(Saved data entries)
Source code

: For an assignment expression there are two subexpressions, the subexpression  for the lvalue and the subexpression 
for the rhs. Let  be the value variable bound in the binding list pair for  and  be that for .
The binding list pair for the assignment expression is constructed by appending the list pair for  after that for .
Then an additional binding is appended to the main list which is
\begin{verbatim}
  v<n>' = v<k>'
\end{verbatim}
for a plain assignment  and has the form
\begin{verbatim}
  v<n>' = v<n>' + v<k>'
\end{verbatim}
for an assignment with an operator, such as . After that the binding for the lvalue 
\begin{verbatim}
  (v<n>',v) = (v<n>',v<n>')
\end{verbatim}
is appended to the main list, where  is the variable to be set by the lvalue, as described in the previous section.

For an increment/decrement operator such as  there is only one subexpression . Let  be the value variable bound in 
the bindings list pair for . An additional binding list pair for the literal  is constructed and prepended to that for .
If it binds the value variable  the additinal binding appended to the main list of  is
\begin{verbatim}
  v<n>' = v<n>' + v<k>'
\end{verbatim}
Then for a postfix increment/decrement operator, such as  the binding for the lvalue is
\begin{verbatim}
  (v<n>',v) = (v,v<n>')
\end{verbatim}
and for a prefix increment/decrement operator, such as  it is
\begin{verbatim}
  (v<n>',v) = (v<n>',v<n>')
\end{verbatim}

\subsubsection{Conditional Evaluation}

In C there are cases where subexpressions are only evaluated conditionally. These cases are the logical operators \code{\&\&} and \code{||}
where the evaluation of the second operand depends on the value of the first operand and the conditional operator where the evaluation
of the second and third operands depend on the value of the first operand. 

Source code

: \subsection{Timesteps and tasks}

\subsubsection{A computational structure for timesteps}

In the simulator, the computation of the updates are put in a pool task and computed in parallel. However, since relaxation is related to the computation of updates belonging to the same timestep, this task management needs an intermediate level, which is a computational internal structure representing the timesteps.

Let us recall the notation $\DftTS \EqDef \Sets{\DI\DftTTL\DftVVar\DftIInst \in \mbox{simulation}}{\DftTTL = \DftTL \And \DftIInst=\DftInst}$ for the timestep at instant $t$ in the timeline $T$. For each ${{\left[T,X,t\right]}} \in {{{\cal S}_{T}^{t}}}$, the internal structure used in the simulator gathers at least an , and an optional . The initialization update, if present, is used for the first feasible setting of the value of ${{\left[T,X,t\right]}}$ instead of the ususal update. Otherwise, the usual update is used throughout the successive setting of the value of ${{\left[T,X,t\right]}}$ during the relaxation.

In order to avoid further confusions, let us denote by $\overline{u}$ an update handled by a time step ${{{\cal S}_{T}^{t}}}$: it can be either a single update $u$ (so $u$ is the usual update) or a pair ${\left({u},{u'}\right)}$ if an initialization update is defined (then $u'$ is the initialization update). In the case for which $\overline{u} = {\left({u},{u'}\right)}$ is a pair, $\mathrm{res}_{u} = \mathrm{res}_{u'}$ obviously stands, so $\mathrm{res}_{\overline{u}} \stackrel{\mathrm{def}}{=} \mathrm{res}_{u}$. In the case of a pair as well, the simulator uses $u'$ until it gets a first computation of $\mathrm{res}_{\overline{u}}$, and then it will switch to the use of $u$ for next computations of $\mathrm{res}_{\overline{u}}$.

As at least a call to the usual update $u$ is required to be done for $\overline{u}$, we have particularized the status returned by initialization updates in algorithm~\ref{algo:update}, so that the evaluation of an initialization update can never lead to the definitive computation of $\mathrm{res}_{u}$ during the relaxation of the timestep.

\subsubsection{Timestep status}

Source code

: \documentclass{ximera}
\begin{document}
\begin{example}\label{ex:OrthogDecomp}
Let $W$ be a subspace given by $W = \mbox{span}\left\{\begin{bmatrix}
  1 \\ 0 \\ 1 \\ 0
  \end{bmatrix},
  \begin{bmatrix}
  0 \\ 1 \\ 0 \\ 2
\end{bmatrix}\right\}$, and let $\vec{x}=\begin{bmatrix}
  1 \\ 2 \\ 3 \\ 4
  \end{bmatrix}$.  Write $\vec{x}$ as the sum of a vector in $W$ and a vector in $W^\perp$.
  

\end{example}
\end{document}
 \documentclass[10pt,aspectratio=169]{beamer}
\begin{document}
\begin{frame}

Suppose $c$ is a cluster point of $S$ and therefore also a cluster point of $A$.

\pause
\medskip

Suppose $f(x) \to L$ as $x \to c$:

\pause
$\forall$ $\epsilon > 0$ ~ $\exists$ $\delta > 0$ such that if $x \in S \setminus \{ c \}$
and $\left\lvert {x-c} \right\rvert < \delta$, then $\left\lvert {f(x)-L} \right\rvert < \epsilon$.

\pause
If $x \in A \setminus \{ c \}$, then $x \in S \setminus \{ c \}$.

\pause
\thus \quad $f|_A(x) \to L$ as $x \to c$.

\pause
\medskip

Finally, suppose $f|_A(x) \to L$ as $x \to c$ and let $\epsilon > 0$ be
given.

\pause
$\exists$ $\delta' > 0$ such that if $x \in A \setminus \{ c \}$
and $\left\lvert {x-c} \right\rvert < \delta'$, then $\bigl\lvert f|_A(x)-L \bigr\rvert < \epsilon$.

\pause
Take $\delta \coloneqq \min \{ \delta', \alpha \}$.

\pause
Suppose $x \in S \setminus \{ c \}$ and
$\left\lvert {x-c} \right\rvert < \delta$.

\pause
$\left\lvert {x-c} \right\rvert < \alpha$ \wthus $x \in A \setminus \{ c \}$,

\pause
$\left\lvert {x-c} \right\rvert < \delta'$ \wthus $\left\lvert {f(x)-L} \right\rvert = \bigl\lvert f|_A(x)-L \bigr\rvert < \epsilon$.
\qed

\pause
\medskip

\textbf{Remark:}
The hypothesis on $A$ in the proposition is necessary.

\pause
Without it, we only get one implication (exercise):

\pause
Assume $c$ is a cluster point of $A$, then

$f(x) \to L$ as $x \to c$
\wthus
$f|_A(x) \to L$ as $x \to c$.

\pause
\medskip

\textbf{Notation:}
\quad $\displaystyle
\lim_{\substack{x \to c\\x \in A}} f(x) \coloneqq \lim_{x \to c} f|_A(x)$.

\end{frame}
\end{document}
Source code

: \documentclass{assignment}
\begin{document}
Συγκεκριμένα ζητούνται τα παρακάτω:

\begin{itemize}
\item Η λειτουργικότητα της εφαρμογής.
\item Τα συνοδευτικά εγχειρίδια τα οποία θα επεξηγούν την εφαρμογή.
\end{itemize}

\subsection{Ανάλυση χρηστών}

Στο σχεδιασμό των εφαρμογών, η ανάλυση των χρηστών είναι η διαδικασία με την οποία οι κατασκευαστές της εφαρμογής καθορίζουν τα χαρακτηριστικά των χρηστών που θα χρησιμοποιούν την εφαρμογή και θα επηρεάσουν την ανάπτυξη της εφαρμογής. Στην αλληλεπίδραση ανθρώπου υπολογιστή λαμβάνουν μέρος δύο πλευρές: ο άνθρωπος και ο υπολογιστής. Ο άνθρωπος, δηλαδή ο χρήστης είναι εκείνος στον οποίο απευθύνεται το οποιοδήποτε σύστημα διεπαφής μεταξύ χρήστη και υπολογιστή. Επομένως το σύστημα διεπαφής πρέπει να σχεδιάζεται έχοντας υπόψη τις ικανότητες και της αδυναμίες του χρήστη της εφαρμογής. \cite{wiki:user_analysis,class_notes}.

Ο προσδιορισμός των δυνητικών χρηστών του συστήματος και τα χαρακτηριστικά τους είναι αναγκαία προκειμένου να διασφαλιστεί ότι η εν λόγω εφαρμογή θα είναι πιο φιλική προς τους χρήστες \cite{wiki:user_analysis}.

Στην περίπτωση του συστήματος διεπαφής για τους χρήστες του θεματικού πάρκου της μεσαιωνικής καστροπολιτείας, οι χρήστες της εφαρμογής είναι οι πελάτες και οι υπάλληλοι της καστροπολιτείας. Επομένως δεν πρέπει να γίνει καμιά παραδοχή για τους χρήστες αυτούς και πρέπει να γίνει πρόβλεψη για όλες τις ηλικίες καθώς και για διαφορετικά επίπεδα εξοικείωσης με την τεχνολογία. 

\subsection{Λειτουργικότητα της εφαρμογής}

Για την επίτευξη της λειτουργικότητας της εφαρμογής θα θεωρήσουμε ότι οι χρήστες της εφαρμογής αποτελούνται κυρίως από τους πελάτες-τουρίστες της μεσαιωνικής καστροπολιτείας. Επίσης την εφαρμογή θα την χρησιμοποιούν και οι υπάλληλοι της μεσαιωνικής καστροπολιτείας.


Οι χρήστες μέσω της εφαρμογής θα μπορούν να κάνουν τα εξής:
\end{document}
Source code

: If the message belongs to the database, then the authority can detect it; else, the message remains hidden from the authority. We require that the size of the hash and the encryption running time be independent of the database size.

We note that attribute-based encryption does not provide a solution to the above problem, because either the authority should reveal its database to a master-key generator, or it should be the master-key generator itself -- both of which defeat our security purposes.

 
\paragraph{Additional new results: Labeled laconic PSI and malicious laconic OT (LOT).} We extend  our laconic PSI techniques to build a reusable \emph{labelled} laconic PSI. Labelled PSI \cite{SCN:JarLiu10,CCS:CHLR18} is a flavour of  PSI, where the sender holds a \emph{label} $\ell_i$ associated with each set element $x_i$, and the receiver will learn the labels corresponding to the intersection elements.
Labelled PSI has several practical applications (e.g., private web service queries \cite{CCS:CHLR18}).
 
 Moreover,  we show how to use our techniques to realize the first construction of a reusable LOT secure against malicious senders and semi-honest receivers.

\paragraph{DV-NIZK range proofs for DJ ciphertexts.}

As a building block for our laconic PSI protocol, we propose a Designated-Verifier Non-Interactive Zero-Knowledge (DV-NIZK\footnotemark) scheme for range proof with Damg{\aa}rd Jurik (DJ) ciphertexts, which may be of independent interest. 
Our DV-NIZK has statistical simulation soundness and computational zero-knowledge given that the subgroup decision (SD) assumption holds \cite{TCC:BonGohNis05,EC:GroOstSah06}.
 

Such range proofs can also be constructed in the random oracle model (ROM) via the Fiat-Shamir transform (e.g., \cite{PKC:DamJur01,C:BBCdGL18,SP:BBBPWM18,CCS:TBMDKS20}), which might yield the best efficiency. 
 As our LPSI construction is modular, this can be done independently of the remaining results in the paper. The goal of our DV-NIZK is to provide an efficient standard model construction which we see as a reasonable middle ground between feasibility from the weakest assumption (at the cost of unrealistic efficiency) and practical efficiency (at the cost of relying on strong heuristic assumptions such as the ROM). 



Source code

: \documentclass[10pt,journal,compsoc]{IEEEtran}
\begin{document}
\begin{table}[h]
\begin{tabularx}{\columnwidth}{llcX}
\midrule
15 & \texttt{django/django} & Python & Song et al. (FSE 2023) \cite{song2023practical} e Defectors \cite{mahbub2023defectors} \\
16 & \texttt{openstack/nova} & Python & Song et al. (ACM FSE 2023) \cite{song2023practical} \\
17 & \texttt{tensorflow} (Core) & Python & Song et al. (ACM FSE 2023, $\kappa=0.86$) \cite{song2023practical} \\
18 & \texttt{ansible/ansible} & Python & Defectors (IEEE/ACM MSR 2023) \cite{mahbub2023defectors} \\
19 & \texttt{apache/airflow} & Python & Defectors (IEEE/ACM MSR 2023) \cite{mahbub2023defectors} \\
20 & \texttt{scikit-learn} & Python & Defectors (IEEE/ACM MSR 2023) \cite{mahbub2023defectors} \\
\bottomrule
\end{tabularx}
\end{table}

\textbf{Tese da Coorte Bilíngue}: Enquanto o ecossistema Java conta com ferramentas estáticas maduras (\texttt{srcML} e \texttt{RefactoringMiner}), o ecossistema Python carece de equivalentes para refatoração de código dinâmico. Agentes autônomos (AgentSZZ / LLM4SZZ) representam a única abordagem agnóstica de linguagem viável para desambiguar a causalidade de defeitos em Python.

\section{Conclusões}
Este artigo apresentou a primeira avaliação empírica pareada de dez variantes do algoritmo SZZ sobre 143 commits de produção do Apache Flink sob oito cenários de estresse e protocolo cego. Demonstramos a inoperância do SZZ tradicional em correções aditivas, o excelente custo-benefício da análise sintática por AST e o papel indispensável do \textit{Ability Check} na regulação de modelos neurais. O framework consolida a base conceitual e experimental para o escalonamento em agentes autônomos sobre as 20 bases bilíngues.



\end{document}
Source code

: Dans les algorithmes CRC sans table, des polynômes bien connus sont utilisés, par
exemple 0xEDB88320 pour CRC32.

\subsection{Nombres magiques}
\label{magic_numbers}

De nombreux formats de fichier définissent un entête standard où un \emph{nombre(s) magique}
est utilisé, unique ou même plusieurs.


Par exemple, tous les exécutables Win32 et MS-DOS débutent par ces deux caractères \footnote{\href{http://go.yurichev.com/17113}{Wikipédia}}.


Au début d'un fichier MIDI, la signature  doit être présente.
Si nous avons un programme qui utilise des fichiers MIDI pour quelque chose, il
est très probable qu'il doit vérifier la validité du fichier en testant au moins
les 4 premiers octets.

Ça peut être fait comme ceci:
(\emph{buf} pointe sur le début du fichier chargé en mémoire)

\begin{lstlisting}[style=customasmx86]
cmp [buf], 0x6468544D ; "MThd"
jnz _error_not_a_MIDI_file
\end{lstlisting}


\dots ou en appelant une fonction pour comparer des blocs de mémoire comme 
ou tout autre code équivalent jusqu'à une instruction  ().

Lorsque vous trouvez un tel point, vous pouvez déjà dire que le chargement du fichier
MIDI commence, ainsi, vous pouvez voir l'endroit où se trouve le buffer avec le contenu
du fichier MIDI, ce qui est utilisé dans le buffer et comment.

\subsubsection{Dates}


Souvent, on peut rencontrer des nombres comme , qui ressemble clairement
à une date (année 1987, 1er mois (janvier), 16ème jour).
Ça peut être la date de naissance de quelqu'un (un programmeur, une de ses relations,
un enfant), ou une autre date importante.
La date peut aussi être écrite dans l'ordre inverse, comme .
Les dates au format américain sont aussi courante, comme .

* _Required action_: Lines holding the word "internal" in the entries above are the ones to pull out. Copy them all.

* _Reply_:
In the simulator, the computation of the updates are put in a pool task and computed in parallel. However, since relaxation is related to the computation of updates belonging to the same timestep, this task management needs an intermediate level, which is a computational internal structure representing the timesteps.
Let us recall the notation $\DftTS \EqDef \Sets{\DI\DftTTL\DftVVar\DftIInst \in \mbox{simulation}}{\DftTTL = \DftTL \And \DftIInst=\DftInst}$ for the timestep at instant $t$ in the timeline $T$. For each ${{\left[T,X,t\right]}} \in {{{\cal S}_{T}^{t}}}$, the internal structure used in the simulator gathers at least an , and an optional . The initialization update, if present, is used for the first feasible setting of the value of ${{\left[T,X,t\right]}}$ instead of the ususal update. Otherwise, the usual update is used throughout the successive setting of the value of ${{\left[T,X,t\right]}}$ during the relaxation.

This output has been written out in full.